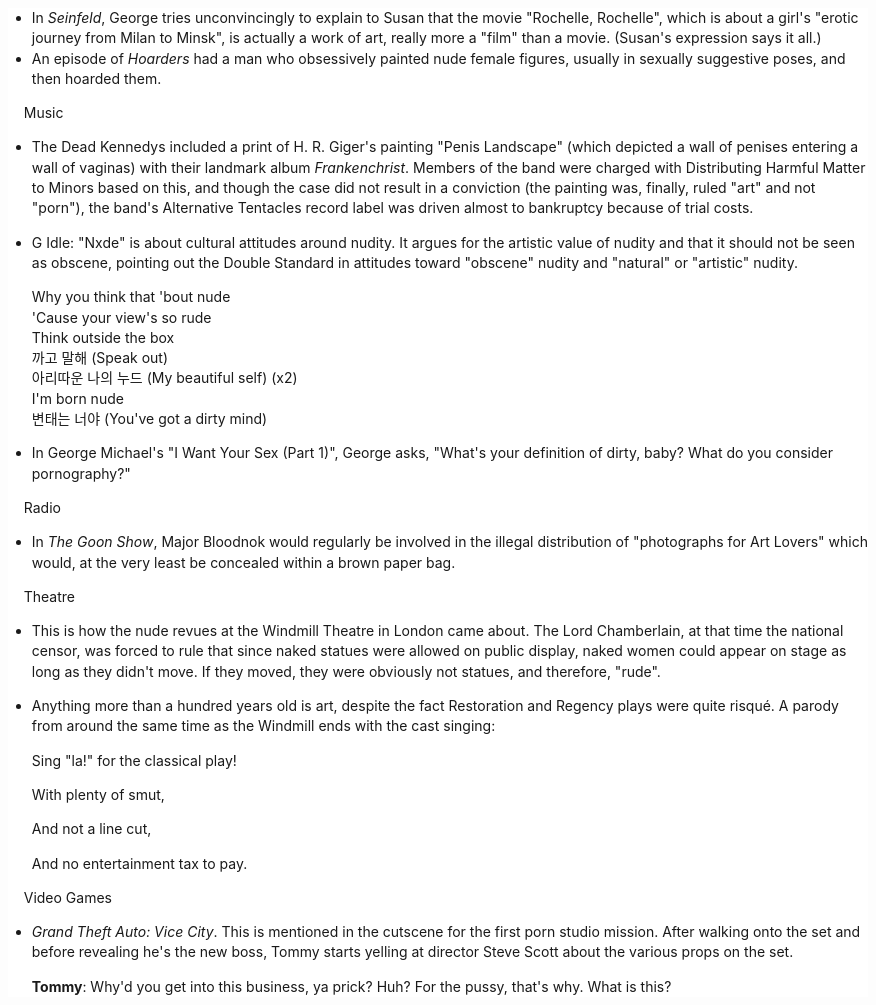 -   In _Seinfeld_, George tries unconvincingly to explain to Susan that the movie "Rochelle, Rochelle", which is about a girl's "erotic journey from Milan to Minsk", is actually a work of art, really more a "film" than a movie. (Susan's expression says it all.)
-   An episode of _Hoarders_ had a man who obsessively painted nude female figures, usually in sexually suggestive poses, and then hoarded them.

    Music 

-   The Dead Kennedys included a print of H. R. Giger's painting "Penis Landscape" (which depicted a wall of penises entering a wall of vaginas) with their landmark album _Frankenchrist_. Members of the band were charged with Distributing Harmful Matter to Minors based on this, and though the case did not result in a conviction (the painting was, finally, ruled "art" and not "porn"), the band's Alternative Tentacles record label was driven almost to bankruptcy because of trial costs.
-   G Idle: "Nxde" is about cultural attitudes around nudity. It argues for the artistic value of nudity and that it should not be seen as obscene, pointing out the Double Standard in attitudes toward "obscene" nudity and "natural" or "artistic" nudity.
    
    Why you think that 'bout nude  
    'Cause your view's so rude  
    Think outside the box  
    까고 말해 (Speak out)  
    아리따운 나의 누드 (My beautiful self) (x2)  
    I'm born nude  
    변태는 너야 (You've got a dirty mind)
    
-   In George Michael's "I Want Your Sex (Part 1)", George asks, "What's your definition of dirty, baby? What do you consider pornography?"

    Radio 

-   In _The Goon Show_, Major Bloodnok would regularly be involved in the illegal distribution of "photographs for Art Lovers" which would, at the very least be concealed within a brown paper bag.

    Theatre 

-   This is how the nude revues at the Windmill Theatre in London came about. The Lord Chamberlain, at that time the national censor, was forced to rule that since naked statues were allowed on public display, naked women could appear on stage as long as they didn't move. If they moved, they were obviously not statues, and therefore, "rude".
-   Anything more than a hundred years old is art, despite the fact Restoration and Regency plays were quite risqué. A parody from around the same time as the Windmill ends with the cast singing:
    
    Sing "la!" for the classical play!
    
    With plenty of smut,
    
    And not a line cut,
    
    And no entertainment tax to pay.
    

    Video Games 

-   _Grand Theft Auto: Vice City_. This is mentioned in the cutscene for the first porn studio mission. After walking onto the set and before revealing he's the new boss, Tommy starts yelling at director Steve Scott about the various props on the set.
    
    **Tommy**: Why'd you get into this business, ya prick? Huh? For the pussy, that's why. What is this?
──────────────────────────────
What to produce:
Once the pictures have been removed, reproduce each line of the material above exactly.

Solution for this problem:
 -   In _Seinfeld_, George tries unconvincingly to explain to Susan that the movie "Rochelle, Rochelle", which is about a girl's "erotic journey from Milan to Minsk", is actually a work of art, really more a "film" than a movie. (Susan's expression says it all.)
-   An episode of _Hoarders_ had a man who obsessively painted nude female figures, usually in sexually suggestive poses, and then hoarded them.

    Music 

-   The Dead Kennedys included a print of H. R. Giger's painting "Penis Landscape" (which depicted a wall of penises entering a wall of vaginas) with their landmark album _Frankenchrist_. Members of the band were charged with Distributing Harmful Matter to Minors based on this, and though the case did not result in a conviction (the painting was, finally, ruled "art" and not "porn"), the band's Alternative Tentacles record label was driven almost to bankruptcy because of trial costs.
-   G Idle: "Nxde" is about cultural attitudes around nudity. It argues for the artistic value of nudity and that it should not be seen as obscene, pointing out the Double Standard in attitudes toward "obscene" nudity and "natural" or "artistic" nudity.
    
    Why you think that 'bout nude  
    'Cause your view's so rude  
    Think outside the box  
    까고 말해 (Speak out)  
    아리따운 나의 누드 (My beautiful self) (x2)  
    I'm born nude  
    변태는 너야 (You've got a dirty mind)
    
-   In George Michael's "I Want Your Sex (Part 1)", George asks, "What's your definition of dirty, baby? What do you consider pornography?"

    Radio 

-   In _The Goon Show_, Major Bloodnok would regularly be involved in the illegal distribution of "photographs for Art Lovers" which would, at the very least be concealed within a brown paper bag.

    Theatre 

-   This is how the nude revues at the Windmill Theatre in London came about. The Lord Chamberlain, at that time the national censor, was forced to rule that since naked statues were allowed on public display, naked women could appear on stage as long as they didn't move. If they moved, they were obviously not statues, and therefore, "rude".
-   Anything more than a hundred years old is art, despite the fact Restoration and Regency plays were quite risqué. A parody from around the same time as the Windmill ends with the cast singing:
    
    Sing "la!" for the classical play!
    
    With plenty of smut,
    
    And not a line cut,
    
    And no entertainment tax to pay.
    

    Video Games 

-   _Grand Theft Auto: Vice City_. This is mentioned in the cutscene for the first porn studio mission. After walking onto the set and before revealing he's the new boss, Tommy starts yelling at director Steve Scott about the various props on the set.
    
    **Tommy**: Why'd you get into this business, ya prick? Huh? For the pussy, that's why. What is this?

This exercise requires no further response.